Toshiba highlights four proprietary features of the Qosmio that are not unique to the notebook, but are uniquely delivered: Upconversion, Transcoding, Video Indexing, and Gesture Control.
All standard definition video files and DVDs are upconverted in real time to 720p, transcoding between high definition formats, or reducing HD to DVD quality for reproduction takes place in much shorter time.
Video Indexing refers to a technique Toshiba uses to catalog video content by images present on screen, more specifically, whom is pictured in a scene.
Finally, and perhaps most entertainingly, is the gesture control feature. With this, users can control DVDs, CDs, and PowerPoint presentations simply by using hand gestures. The Qosmio's webcam detects motion up to ten feet away and issues commands according to the movement it sees.
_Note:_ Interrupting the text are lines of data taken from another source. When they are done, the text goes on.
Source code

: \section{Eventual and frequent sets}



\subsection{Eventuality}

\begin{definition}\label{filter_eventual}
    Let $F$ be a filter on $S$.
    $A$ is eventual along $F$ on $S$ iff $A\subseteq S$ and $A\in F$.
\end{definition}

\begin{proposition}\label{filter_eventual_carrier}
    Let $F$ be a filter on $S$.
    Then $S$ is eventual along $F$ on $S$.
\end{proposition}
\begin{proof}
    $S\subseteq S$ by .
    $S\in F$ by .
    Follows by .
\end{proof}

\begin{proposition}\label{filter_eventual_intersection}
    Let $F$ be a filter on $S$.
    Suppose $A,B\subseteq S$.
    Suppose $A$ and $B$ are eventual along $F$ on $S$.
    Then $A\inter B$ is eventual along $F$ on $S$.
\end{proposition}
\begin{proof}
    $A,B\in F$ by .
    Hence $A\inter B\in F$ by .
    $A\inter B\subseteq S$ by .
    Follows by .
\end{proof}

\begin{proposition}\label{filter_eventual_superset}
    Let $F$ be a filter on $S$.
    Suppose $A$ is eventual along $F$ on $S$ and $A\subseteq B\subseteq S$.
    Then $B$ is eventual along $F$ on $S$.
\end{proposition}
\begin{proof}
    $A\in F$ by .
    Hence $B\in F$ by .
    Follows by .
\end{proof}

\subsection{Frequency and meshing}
With a suggested retail price of $1,549.99, the G55-Q802 also features a 2.0 GHz Intel Core 2 Duo Processor with 3 MB L2 Cache, 1066 MHz FSB. Add to that Toshiba's Quad Core HD Processor, 4096 MB PC2-6400 DDR2 800 MHz SDRAM, dual 250 GB 5400 rpm SATA drives, and Nvidia GeForce 9600M GT graphics with 512 MB GDDR2 discrete graphics memory. The system comes with 64-bit Vista by default, but can be configured in 32-bit according to user preference.